Directions:
Whenever a line in the records below holds the string "attributes", copy it out.

———

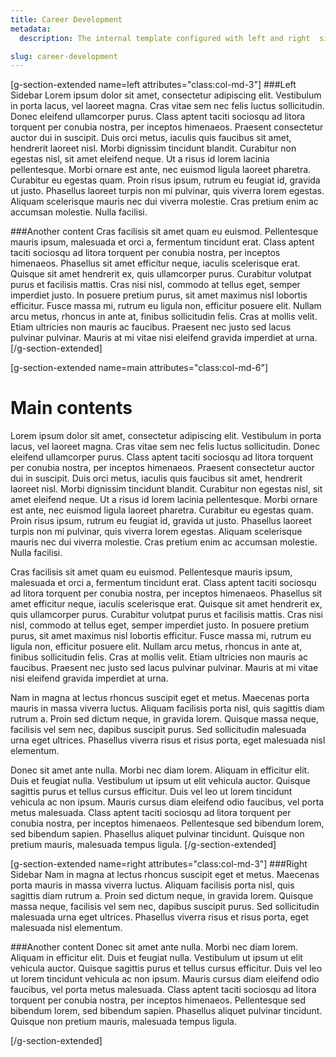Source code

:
 ```yaml
---
title: Career Development
metadata:
  description: The internal template configured with left and right  sidebars

slug: career-development
---
```


[g-section-extended name=left  attributes="class:col-md-3"]
###Left Sidebar
Lorem ipsum dolor sit amet, consectetur adipiscing elit. Vestibulum in porta lacus, vel laoreet magna. Cras vitae sem nec felis luctus sollicitudin. Donec eleifend ullamcorper purus. Class aptent taciti sociosqu ad litora torquent per conubia nostra, per inceptos himenaeos. Praesent consectetur auctor dui in suscipit. Duis orci metus, iaculis quis faucibus sit amet, hendrerit laoreet nisl. Morbi dignissim tincidunt blandit. Curabitur non egestas nisl, sit amet eleifend neque. Ut a risus id lorem lacinia pellentesque. Morbi ornare est ante, nec euismod ligula laoreet pharetra. Curabitur eu egestas quam. Proin risus ipsum, rutrum eu feugiat id, gravida ut justo. Phasellus laoreet turpis non mi pulvinar, quis viverra lorem egestas. Aliquam scelerisque mauris nec dui viverra molestie. Cras pretium enim ac accumsan molestie. Nulla facilisi.

###Another content
Cras facilisis sit amet quam eu euismod. Pellentesque mauris ipsum, malesuada et orci a, fermentum tincidunt erat. Class aptent taciti sociosqu ad litora torquent per conubia nostra, per inceptos himenaeos. Phasellus sit amet efficitur neque, iaculis scelerisque erat. Quisque sit amet hendrerit ex, quis ullamcorper purus. Curabitur volutpat purus et facilisis mattis. Cras nisi nisl, commodo at tellus eget, semper imperdiet justo. In posuere pretium purus, sit amet maximus nisl lobortis efficitur. Fusce massa mi, rutrum eu ligula non, efficitur posuere elit. Nullam arcu metus, rhoncus in ante at, finibus sollicitudin felis. Cras at mollis velit. Etiam ultricies non mauris ac faucibus. Praesent nec justo sed lacus pulvinar pulvinar. Mauris at mi vitae nisi eleifend gravida imperdiet at urna.
[/g-section-extended]

[g-section-extended name=main attributes="class:col-md-6"]
# Main contents

Lorem ipsum dolor sit amet, consectetur adipiscing elit. Vestibulum in porta lacus, vel laoreet magna. Cras vitae sem nec felis luctus sollicitudin. Donec eleifend ullamcorper purus. Class aptent taciti sociosqu ad litora torquent per conubia nostra, per inceptos himenaeos. Praesent consectetur auctor dui in suscipit. Duis orci metus, iaculis quis faucibus sit amet, hendrerit laoreet nisl. Morbi dignissim tincidunt blandit. Curabitur non egestas nisl, sit amet eleifend neque. Ut a risus id lorem lacinia pellentesque. Morbi ornare est ante, nec euismod ligula laoreet pharetra. Curabitur eu egestas quam. Proin risus ipsum, rutrum eu feugiat id, gravida ut justo. Phasellus laoreet turpis non mi pulvinar, quis viverra lorem egestas. Aliquam scelerisque mauris nec dui viverra molestie. Cras pretium enim ac accumsan molestie. Nulla facilisi.

Cras facilisis sit amet quam eu euismod. Pellentesque mauris ipsum, malesuada et orci a, fermentum tincidunt erat. Class aptent taciti sociosqu ad litora torquent per conubia nostra, per inceptos himenaeos. Phasellus sit amet efficitur neque, iaculis scelerisque erat. Quisque sit amet hendrerit ex, quis ullamcorper purus. Curabitur volutpat purus et facilisis mattis. Cras nisi nisl, commodo at tellus eget, semper imperdiet justo. In posuere pretium purus, sit amet maximus nisl lobortis efficitur. Fusce massa mi, rutrum eu ligula non, efficitur posuere elit. Nullam arcu metus, rhoncus in ante at, finibus sollicitudin felis. Cras at mollis velit. Etiam ultricies non mauris ac faucibus. Praesent nec justo sed lacus pulvinar pulvinar. Mauris at mi vitae nisi eleifend gravida imperdiet at urna.

Nam in magna at lectus rhoncus suscipit eget et metus. Maecenas porta mauris in massa viverra luctus. Aliquam facilisis porta nisl, quis sagittis diam rutrum a. Proin sed dictum neque, in gravida lorem. Quisque massa neque, facilisis vel sem nec, dapibus suscipit purus. Sed sollicitudin malesuada urna eget ultrices. Phasellus viverra risus et risus porta, eget malesuada nisl elementum.

Donec sit amet ante nulla. Morbi nec diam lorem. Aliquam in efficitur elit. Duis et feugiat nulla. Vestibulum ut ipsum ut elit vehicula auctor. Quisque sagittis purus et tellus cursus efficitur. Duis vel leo ut lorem tincidunt vehicula ac non ipsum. Mauris cursus diam eleifend odio faucibus, vel porta metus malesuada. Class aptent taciti sociosqu ad litora torquent per conubia nostra, per inceptos himenaeos. Pellentesque sed bibendum lorem, sed bibendum sapien. Phasellus aliquet pulvinar tincidunt. Quisque non pretium mauris, malesuada tempus ligula.
[/g-section-extended]

[g-section-extended name=right  attributes="class:col-md-3"]
###Right Sidebar
Nam in magna at lectus rhoncus suscipit eget et metus. Maecenas porta mauris in massa viverra luctus. Aliquam facilisis porta nisl, quis sagittis diam rutrum a. Proin sed dictum neque, in gravida lorem. Quisque massa neque, facilisis vel sem nec, dapibus suscipit purus. Sed sollicitudin malesuada urna eget ultrices. Phasellus viverra risus et risus porta, eget malesuada nisl elementum.

###Another content
Donec sit amet ante nulla. Morbi nec diam lorem. Aliquam in efficitur elit. Duis et feugiat nulla. Vestibulum ut ipsum ut elit vehicula auctor. Quisque sagittis purus et tellus cursus efficitur. Duis vel leo ut lorem tincidunt vehicula ac non ipsum. Mauris cursus diam eleifend odio faucibus, vel porta metus malesuada. Class aptent taciti sociosqu ad litora torquent per conubia nostra, per inceptos himenaeos. Pellentesque sed bibendum lorem, sed bibendum sapien. Phasellus aliquet pulvinar tincidunt. Quisque non pretium mauris, malesuada tempus ligula.

[/g-section-extended]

———

Task solution:
[g-section-extended name=left  attributes="class:col-md-3"]
[g-section-extended name=main attributes="class:col-md-6"]
[g-section-extended name=right  attributes="class:col-md-3"]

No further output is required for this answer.